Colombo Weather March Averages, Sri Lanka
What's the weather like in Colombo in March
Colombo's climate sees little variation in the weather throughout the year. March is a beautiful month to visit Colombo.
It is the last month before the second rainy season begins and as such, tourists should expect a bit of rain to help cool the long hot days. It is also the last month the peak season. Therefore, people booking holidays towards the end of the month are likely to get discounted rates.
Really, a holiday here at any time of the year guarantees you hot and sunny weather.
However, with the monsoon season arriving in the summer, sending humidity levels soaring, winter is the best time of the year to visit.
A trip to Colombo in March will guarantee you temperatures that rarely dip below 30 degrees and an astonishing nine hours of sunshine each day.
The humidity levels can still be high during this month, but they are not so high as to make the heat uncomfortable.
Of you're looking for a winter holiday spent in the sun enjoying the heat, this is the place to go.
The average temperature of the sea is 29°C (84°F).
The average amount of rainfall seen is 130 mm.
There is an average of 9 hours of sunshine each day in Colombo.
Things to do in Colombo in March
Colombo's bustling city life means there will be plenty to see and do whilst you are there and the nightlife is not the least of it. There is plenty of entertainment on offer for when the sun sets, including clubs, bars, pubs, discos, concerts and cultural shows. Whatever you want outof an eveing out, you're sure to find it in Colombo.
It is advisable that tourists go sightseeing or out to the city in the morning and evening to avoid the hot afternoon sun.
Colombo is a city filled with festivals and March is no exception. Every year, thousands of tourists visit the Island nation's capital to celebrate the Medin Poya.

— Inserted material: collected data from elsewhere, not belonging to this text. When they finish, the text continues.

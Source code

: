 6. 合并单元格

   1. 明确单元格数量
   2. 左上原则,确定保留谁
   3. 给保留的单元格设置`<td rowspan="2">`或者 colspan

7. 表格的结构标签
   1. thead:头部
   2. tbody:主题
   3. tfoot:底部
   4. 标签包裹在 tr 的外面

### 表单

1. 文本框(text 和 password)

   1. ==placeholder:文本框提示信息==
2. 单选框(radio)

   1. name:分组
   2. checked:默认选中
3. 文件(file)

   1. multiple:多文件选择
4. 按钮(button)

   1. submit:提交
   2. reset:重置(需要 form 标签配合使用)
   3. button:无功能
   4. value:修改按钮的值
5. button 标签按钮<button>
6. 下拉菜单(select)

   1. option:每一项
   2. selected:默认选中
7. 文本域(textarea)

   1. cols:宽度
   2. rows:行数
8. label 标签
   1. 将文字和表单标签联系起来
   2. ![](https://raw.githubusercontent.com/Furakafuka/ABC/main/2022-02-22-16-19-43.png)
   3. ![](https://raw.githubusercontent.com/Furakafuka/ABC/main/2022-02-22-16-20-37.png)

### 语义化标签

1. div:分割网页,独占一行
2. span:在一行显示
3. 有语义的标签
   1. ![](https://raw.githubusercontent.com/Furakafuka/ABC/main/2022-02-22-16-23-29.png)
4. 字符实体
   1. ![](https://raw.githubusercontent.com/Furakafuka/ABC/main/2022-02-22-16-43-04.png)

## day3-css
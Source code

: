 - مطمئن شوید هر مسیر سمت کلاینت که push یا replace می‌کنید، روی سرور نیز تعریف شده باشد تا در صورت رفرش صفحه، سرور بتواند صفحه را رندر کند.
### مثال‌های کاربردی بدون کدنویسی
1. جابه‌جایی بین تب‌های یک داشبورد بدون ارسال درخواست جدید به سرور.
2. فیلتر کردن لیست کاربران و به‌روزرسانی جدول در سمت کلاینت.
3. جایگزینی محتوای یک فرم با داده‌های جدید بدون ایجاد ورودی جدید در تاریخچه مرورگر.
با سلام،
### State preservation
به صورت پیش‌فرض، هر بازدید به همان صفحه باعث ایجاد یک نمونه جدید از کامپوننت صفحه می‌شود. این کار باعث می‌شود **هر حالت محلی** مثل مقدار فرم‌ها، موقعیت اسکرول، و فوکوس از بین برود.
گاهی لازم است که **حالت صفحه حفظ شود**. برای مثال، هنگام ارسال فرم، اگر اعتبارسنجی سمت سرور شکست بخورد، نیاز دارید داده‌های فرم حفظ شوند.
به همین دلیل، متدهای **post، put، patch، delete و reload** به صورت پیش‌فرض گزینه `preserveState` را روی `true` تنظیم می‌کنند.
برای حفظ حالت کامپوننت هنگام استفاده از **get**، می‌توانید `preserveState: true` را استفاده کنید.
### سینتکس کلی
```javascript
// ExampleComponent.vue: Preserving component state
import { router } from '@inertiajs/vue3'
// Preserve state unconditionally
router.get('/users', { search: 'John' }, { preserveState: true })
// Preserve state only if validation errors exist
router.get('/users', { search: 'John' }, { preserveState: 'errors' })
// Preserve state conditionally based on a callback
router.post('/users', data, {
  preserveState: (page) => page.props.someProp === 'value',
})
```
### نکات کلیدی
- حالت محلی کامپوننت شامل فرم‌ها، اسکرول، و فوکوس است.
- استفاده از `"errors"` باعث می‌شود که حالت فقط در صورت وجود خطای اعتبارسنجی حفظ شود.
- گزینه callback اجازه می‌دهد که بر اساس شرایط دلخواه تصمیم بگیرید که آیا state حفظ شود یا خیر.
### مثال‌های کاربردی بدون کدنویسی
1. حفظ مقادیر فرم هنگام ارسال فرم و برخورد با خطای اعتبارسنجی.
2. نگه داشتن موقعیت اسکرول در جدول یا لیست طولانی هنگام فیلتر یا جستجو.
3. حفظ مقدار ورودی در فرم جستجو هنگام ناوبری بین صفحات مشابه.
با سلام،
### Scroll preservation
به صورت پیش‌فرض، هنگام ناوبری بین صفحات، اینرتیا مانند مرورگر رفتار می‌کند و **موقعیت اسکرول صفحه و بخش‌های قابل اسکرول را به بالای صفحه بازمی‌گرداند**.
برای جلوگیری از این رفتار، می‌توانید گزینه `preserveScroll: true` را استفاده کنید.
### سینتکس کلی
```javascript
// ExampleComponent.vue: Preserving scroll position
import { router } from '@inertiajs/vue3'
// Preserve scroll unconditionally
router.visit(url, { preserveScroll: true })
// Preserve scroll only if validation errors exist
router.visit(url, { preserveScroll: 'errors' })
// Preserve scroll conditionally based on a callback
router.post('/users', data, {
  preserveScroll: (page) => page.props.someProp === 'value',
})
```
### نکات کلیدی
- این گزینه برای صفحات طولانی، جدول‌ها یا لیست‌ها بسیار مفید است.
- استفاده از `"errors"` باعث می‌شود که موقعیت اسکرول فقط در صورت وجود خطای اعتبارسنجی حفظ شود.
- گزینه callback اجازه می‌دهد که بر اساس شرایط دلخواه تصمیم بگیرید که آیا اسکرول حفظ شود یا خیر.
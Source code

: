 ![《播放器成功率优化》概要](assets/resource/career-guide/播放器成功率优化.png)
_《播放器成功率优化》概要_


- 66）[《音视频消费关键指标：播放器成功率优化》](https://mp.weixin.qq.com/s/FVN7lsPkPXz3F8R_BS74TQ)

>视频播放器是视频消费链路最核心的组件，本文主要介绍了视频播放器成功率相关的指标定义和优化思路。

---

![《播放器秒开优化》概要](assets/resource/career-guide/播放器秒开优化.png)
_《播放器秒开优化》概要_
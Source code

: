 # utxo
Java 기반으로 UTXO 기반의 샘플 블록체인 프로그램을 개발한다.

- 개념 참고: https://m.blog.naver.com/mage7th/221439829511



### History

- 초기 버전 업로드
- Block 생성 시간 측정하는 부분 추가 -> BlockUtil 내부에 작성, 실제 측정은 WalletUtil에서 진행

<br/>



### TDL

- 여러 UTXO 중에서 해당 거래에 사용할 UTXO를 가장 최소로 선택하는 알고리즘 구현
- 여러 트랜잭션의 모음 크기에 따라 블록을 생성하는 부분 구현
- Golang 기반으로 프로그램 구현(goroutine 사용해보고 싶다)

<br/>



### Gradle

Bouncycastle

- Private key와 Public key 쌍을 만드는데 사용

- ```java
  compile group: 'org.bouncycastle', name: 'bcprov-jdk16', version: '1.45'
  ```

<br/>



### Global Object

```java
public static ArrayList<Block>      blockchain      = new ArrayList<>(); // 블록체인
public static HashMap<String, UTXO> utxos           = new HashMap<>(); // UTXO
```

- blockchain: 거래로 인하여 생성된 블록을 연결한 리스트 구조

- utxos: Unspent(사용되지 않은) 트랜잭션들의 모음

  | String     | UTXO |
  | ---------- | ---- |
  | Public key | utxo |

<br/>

This special celebration is held every year to celebrate the day the Buddha returned to his homeland to preach enlightenment to his father.
While on holiday, it would be a big shame if one did not visit the Galle face green promenade. It was once used by the British as a parade ground, but today, the 13-acre stretch between the Galle road and the Indian Ocean is major tourist attraction especially in the evenings when tourists and citizens alike come to see the magnificent sunset.
Tourists should also visit the Presidential secretariat. It used to house the parliament, but as the members increased, the building was seen to be too small. However, tourists will be able to see the marvelous architecture that fused both British and Indian culture.